- [Entries supplied]:

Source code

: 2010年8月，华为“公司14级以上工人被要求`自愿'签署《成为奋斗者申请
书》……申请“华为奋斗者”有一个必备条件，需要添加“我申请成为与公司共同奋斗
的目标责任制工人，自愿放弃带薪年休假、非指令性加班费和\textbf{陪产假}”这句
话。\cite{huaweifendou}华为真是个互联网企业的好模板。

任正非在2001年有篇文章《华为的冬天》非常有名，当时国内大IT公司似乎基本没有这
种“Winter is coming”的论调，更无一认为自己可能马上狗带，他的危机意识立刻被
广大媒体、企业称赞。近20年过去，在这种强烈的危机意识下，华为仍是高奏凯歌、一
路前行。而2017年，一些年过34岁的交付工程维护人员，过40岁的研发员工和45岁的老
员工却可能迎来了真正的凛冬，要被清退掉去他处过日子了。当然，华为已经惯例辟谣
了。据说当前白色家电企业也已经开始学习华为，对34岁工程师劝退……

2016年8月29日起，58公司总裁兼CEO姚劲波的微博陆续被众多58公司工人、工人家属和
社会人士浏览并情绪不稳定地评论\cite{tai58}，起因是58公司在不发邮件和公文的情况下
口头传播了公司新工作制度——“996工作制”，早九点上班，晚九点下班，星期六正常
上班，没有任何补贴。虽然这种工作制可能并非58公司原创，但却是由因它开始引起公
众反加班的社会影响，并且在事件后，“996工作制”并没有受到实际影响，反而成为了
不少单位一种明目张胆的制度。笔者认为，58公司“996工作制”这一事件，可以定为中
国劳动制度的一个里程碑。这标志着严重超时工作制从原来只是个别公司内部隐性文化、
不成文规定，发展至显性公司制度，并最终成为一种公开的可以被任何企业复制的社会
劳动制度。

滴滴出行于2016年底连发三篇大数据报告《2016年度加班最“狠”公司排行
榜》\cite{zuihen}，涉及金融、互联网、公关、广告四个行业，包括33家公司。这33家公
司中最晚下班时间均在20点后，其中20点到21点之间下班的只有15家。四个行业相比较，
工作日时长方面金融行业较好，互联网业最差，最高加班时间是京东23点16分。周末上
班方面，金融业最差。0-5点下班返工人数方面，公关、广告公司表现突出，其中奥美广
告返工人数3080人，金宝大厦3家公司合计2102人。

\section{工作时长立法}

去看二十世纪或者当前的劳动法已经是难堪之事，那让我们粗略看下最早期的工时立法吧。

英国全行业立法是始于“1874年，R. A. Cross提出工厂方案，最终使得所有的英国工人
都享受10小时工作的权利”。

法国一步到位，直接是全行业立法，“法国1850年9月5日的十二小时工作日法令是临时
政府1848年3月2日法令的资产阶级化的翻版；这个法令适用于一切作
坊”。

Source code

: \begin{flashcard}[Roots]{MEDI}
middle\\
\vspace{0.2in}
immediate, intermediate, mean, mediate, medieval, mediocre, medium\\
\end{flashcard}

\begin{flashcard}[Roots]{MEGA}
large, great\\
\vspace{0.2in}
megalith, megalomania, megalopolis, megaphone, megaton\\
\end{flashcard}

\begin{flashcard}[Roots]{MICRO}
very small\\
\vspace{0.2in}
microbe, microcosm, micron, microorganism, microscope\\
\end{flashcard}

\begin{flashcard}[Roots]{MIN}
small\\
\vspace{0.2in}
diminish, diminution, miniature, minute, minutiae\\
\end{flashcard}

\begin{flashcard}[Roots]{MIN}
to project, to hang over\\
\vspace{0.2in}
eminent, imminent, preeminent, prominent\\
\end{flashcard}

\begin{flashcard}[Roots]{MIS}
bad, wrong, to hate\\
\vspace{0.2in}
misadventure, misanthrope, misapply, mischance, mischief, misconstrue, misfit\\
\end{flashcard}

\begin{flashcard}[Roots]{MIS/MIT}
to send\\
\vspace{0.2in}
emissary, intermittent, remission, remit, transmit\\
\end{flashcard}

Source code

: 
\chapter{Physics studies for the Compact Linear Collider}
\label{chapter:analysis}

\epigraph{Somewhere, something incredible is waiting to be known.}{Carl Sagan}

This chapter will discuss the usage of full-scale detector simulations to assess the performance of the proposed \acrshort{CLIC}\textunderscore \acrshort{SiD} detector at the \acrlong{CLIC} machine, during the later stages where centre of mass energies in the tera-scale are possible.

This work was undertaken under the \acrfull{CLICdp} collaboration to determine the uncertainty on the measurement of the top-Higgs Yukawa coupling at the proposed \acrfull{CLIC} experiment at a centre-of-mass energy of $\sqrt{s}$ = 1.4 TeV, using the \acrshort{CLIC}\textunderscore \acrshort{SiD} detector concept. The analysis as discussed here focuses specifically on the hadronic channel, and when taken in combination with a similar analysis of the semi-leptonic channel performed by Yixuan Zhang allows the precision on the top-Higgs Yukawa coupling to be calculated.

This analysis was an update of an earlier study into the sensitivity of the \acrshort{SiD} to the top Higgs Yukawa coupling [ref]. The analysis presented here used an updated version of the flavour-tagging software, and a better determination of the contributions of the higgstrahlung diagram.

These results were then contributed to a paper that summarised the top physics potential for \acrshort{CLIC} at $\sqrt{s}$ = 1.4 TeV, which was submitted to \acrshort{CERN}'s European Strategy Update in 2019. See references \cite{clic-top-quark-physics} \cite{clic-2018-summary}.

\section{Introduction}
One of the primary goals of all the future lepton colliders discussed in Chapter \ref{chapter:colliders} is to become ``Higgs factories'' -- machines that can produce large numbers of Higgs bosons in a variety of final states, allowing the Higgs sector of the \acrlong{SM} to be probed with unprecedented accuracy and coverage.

- [Instructions to follow]:
If a line in the records above contains the word "begin", copy it.

- [Output of the exercise]:
: \begin{flashcard}[Roots]{MEDI}
\begin{flashcard}[Roots]{MEGA}
\begin{flashcard}[Roots]{MICRO}
\begin{flashcard}[Roots]{MIN}
\begin{flashcard}[Roots]{MIN}
\begin{flashcard}[Roots]{MIS}
\begin{flashcard}[Roots]{MIS/MIT}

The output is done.